Strict Standards: Declaration of Doku_Renderer_metadata::table_open() should be compatible with Doku_Renderer::table_open($maxcols = NULL, $numrows = NULL, $pos = NULL) in /home2/cp-wiki/htdocs/inc/parser/metadata.php on line 480

Strict Standards: Declaration of Doku_Renderer_metadata::table_close() should be compatible with Doku_Renderer::table_close($pos = NULL) in /home2/cp-wiki/htdocs/inc/parser/metadata.php on line 480

CS 190C, Spring 2008: Problem Set 4

Posted: Monday, April 14, 2008

Due: Wednesday, April 23, 2008, 10pm

Introduction

In Problem 2 of Problem Set 3, you wrote three functions that implemented queries on points. The function scanned a list of points stored in arbitrary order. This problem set revisits spatial queries for 2-dimensional data sets, but uses a more efficient technique for storing and accessing the data. We consider three queries–find_point, in_rect, and closest–along with two data structures for their implementation–lists and kd-trees. kd-trees are implemented using a binary tree structure and support efficient spatial query processing. They are commonly used in real applications. While kd-trees can be used for data in any dimension, we will consider only two dimensions. You are given class definitions for each of the two data structures. The goals are to:

  • complete the methods implementing the queries
  • compare the performance of kd-trees and list implementation
  • work through and use given classes and methods

Class Definitions

The queries you will run on a set of points include in_rect and closest from Problem Set 3 and a new query, find_point. In Problem Set 3 you implemented queries in_rect and closest using functions on lists of points. Now, they are implemented as methods in a class named PointList. File pointlist.py contains the class definitions. You have to write method find_point.

See the lecture notes from April 14 for details on kd-trees. Recall that a kd-tree is a binary tree-based data structure for efficiently managing a set of points. A node object, KDTreeNode, stores each point of the data set. When the node is at an even level in the tree, a vertical cut is made. This case means that the x-coordinates of all nodes in the left subtree are smaller than all x-coordinates of the nodes in the right subtree. If the node is at an odd level in the tree, it means that a horizontal cut is made, which splits nodes on their y-coordinates.

The class definition for the kd-tree implementation is in file kdtree.py. The file contains two classes: KDTree and KDTreeNode. It is important that you read and understand the code in this file before you start adding your methods. You have to write methods find_point, in_rect, and visualize.

Queries and Classes

You implement are two implement two versions of each method, one for class PointList and one for class KDTreeNode:

  • find_point(self, p): Returns true if point p is in the set and false otherwise.
  • in_rect(self, lower, upper): Returns a list of points that lie inside the rectangle created by points lower and upper
  • closest(self, p): Returns a point q from the set such that the Euclidean distance between p and q is a minimum over all distances between q and other points.

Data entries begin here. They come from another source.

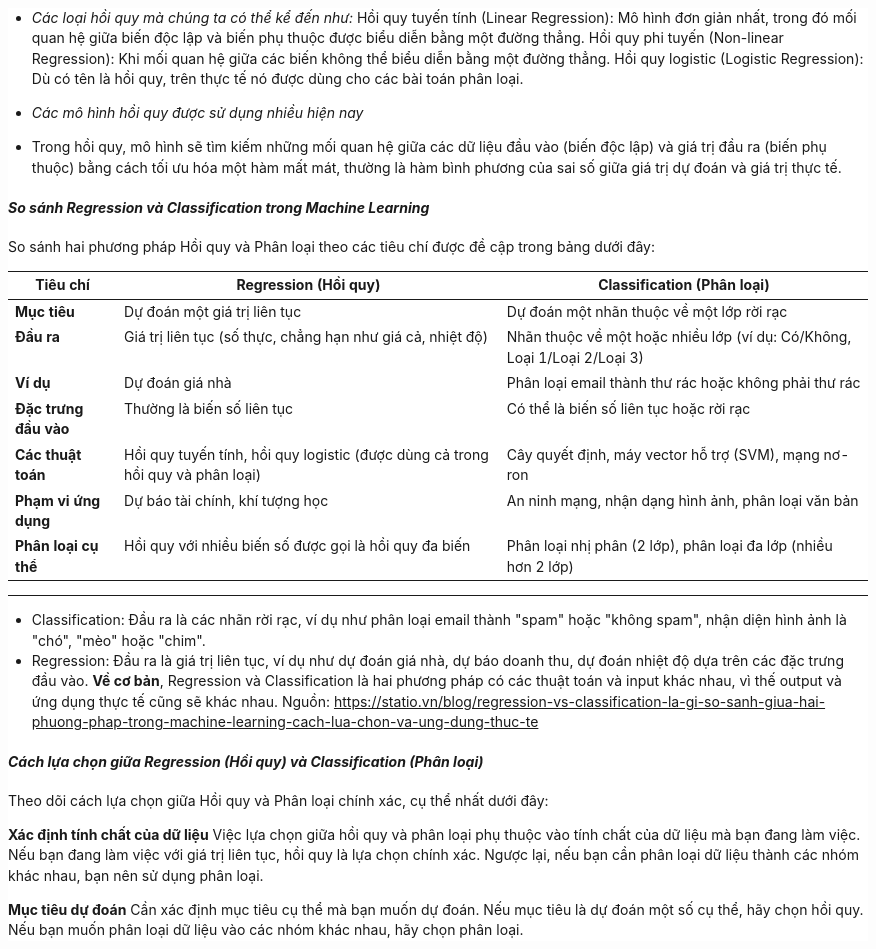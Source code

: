 - *Các loại hồi quy mà chúng ta có thể kể đến như:*
Hồi quy tuyến tính (Linear Regression): Mô hình đơn giản nhất, trong đó mối quan hệ giữa biến độc lập và biến phụ thuộc được biểu diễn bằng một đường thẳng.
Hồi quy phi tuyến (Non-linear Regression): Khi mối quan hệ giữa các biến không thể biểu diễn bằng một đường thẳng.
Hồi quy logistic (Logistic Regression): Dù có tên là hồi quy, trên thực tế nó được dùng cho các bài toán phân loại.
- *Các mô hình hồi quy được sử dụng nhiều hiện nay*

- Trong hồi quy, mô hình sẽ tìm kiếm những mối quan hệ giữa các dữ liệu đầu vào (biến độc lập) và giá trị đầu ra (biến phụ thuộc) bằng cách tối ưu hóa một hàm mất mát, thường là hàm bình phương của sai số giữa giá trị dự đoán và giá trị thực tế.
#### ***So sánh Regression và Classification trong Machine Learning***
So sánh hai phương pháp Hồi quy và Phân loại theo các tiêu chí được đề cập trong bảng dưới đây:


| Tiêu chí                  | Regression (Hồi quy)                                               | Classification (Phân loại)                                    |
|----------------------------|--------------------------------------------------------------------|---------------------------------------------------------------|
| **Mục tiêu**               | Dự đoán một giá trị liên tục                                       | Dự đoán một nhãn thuộc về một lớp rời rạc                     |
| **Đầu ra**                 | Giá trị liên tục (số thực, chẳng hạn như giá cả, nhiệt độ)         | Nhãn thuộc về một hoặc nhiều lớp (ví dụ: Có/Không, Loại 1/Loại 2/Loại 3) |
| **Ví dụ**                  | Dự đoán giá nhà                                                   | Phân loại email thành thư rác hoặc không phải thư rác         |
| **Đặc trưng đầu vào**      | Thường là biến số liên tục                                          | Có thể là biến số liên tục hoặc rời rạc                      |
| **Các thuật toán**         | Hồi quy tuyến tính, hồi quy logistic (được dùng cả trong hồi quy và phân loại) | Cây quyết định, máy vector hỗ trợ (SVM), mạng nơ-ron         |
| **Phạm vi ứng dụng**       | Dự báo tài chính, khí tượng học                                   | An ninh mạng, nhận dạng hình ảnh, phân loại văn bản           |
| **Phân loại cụ thể**       | Hồi quy với nhiều biến số được gọi là hồi quy đa biến             | Phân loại nhị phân (2 lớp), phân loại đa lớp (nhiều hơn 2 lớp) |

---
- Classification: Đầu ra là các nhãn rời rạc, ví dụ như phân loại email thành "spam" hoặc "không spam", nhận diện hình ảnh là "chó", "mèo" hoặc "chim".
- Regression: Đầu ra là giá trị liên tục, ví dụ như dự đoán giá nhà, dự báo doanh thu, dự đoán nhiệt độ dựa trên các đặc trưng đầu vào.
**Về cơ bản**, Regression và Classification là hai phương pháp có các thuật toán và input khác nhau, vì thế output và ứng dụng thực tế cũng sẽ khác nhau.
Nguồn: https://statio.vn/blog/regression-vs-classification-la-gi-so-sanh-giua-hai-phuong-phap-trong-machine-learning-cach-lua-chon-va-ung-dung-thuc-te
#### ***Cách lựa chọn giữa Regression (Hồi quy) và Classification (Phân loại)***
Theo dõi cách lựa chọn giữa Hồi quy và Phân loại chính xác, cụ thể nhất dưới đây:

**Xác định tính chất của dữ liệu**
Việc lựa chọn giữa hồi quy và phân loại phụ thuộc vào tính chất của dữ liệu mà bạn đang làm việc. Nếu bạn đang làm việc với giá trị liên tục, hồi quy là lựa chọn chính xác. Ngược lại, nếu bạn cần phân loại dữ liệu thành các nhóm khác nhau, bạn nên sử dụng phân loại.

**Mục tiêu dự đoán**
Cần xác định mục tiêu cụ thể mà bạn muốn dự đoán. Nếu mục tiêu là dự đoán một số cụ thể, hãy chọn hồi quy. Nếu bạn muốn phân loại dữ liệu vào các nhóm khác nhau, hãy chọn phân loại.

Here are some examples of using these classes and methods. To create an instance of a KDTree called tree and an instance of a PointList called plist, both on a list points, write

tree = KDTree(points)
plist = PointList(points) 

Methods on tree and plist are written as

tree.find_point(p)
tree.in_rect(l,u)
tree.closest(p)
plist.find_point(p)
plist.in_rect(l,u)
plist.closest(p)

The init method for class KDTree converts the points into VPython vectors, which allows a more convenient use of operations on points. The root of the tree is an instance of class KDTreeNode. The init method of KDTreeNode builds the tree in a recursive way as described in class.

You will notice that methods find_point, in_rect, and closest in class KDTree generate a vector and invoke a method on the root, which is an instance of KDTreeNode. The actual work of the three queries is done in the corresponding methods in class KDTreeNode.

Generating Point Sets

For the initial testing of your methods, create small point sets and your own simple test queries. You can use the function random_points provided for Problem Set 3 to generate point sets from a uniform distribution. Files testpoints.txt and testsession.txt contain points and queries you should also use to test your code (note that function read_points was given in Problem Set 3).

To determine the performance of the queries on lists versus kd-trees, use function generate_points(num_clusts, points_per_clust) given in file bench.py. Function generate_points generates num_clusts * points_per_clust points, with the centers of each cluster uniformly distributed and points around the center of each cluster distributed according to a Gaussian distribution.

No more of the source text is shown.